Reviews and Comments

Giant's reputation as James Dean's last film -- he died a few days after finishing his work on it -- is at least as large as its 202 minute running time. Which is really too bad, because this is not a James Dean film. Elizabeth Taylor and Rock Hudson are the stars, both wonderful, the latter turning in a fine performance of a complex character critical to the success of the film.

Giant is, essentially a soap western, chronicling the lives of a few characters in a slowly changing society over the course of 25 years. It is epic in scope, dealing with a lot of different issues. The most notable from a historical perspective is its depiction of prejudice against Mexicans in Texas.
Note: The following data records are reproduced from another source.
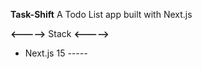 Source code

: **Task-Shift**
A Todo List app built with Next.js

**<----->**
   Stack
**<----->**
- Next.js 15
*-----*
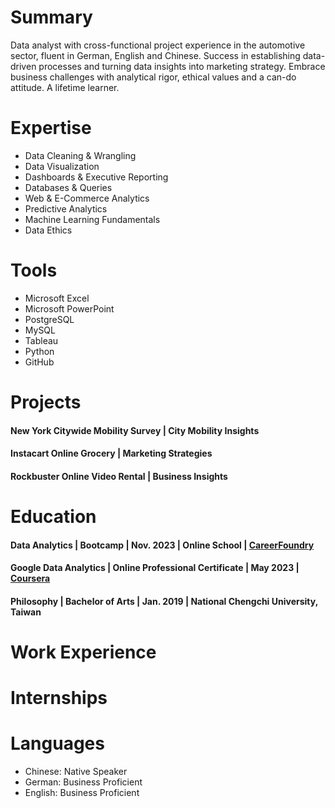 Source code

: # Summary
Data analyst with cross-functional project experience in the automotive sector, fluent in German, English and Chinese. Success in establishing data-driven processes and turning data insights into marketing strategy. Embrace business challenges with analytical rigor, ethical values and a can-do attitude. A lifetime learner.

# Expertise
- Data Cleaning & Wrangling
- Data Visualization
- Dashboards & Executive Reporting 
- Databases & Queries
- Web & E-Commerce Analytics
- Predictive Analytics
- Machine Learning Fundamentals 
- Data Ethics

# Tools
- Microsoft Excel
- Microsoft PowerPoint
- PostgreSQL
- MySQL
- Tableau
- Python
- GitHub

# Projects
#### New York Citywide Mobility Survey | City Mobility Insights
#### Instacart Online Grocery | Marketing Strategies
#### Rockbuster Online Video Rental | Business Insights 

# Education
#### Data Analytics | Bootcamp | Nov. 2023 | Online School | [CareerFoundry](https://careerfoundry.com/en/courses/become-a-data-analyst/)
#### Google Data Analytics | Online Professional Certificate | May 2023 | [Coursera](https://www.coursera.org/professional-certificates/google-data-analytics?)
#### Philosophy | Bachelor of Arts | Jan. 2019 | National Chengchi University, Taiwan

# Work Experience
# Internships
# Languages
- Chinese: Native Speaker
- German: Business Proficient 
- English: Business Proficient

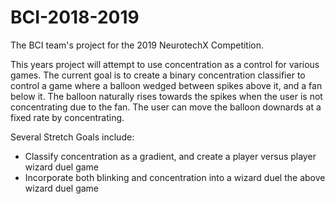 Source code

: # BCI-2018-2019
The BCI team's project for the 2019 NeurotechX Competition. 
  
This years project will attempt to use concentration as a control for various games. The current goal is to create a binary concentration classifier to control a game where a balloon wedged between spikes above it, and a fan below it. The balloon naturally rises towards the spikes when the user is not concentrating due to the fan. The user can move the balloon downards at a fixed rate by concentrating.
  
Several Stretch Goals include:  
* Classify concentration as a gradient, and create a player versus player wizard duel game  
* Incorporate both blinking and concentration into a wizard duel the above wizard duel game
This is one of the earliest films to deal with racism in such depth.

Ironically, Giant's greatest fault is that it is too short. Even at three hours, 22 minutes, it cruises through a few critical subplots too quickly, particularly in the second hour when births, weddings, and deaths occur, but we miss how the characters feel about them.

When the film decides to take its time, however, it is terrific. Howard Hawks once said that a good movie has three good scenes and no bad ones. Giant has a lot more than three, occurring with increasing frequency and emotional complexity as it goes. Thus, while it is not a classic, it is very good, a shining example of what fine things can happen when a movie is given room to reach broadly and deeply.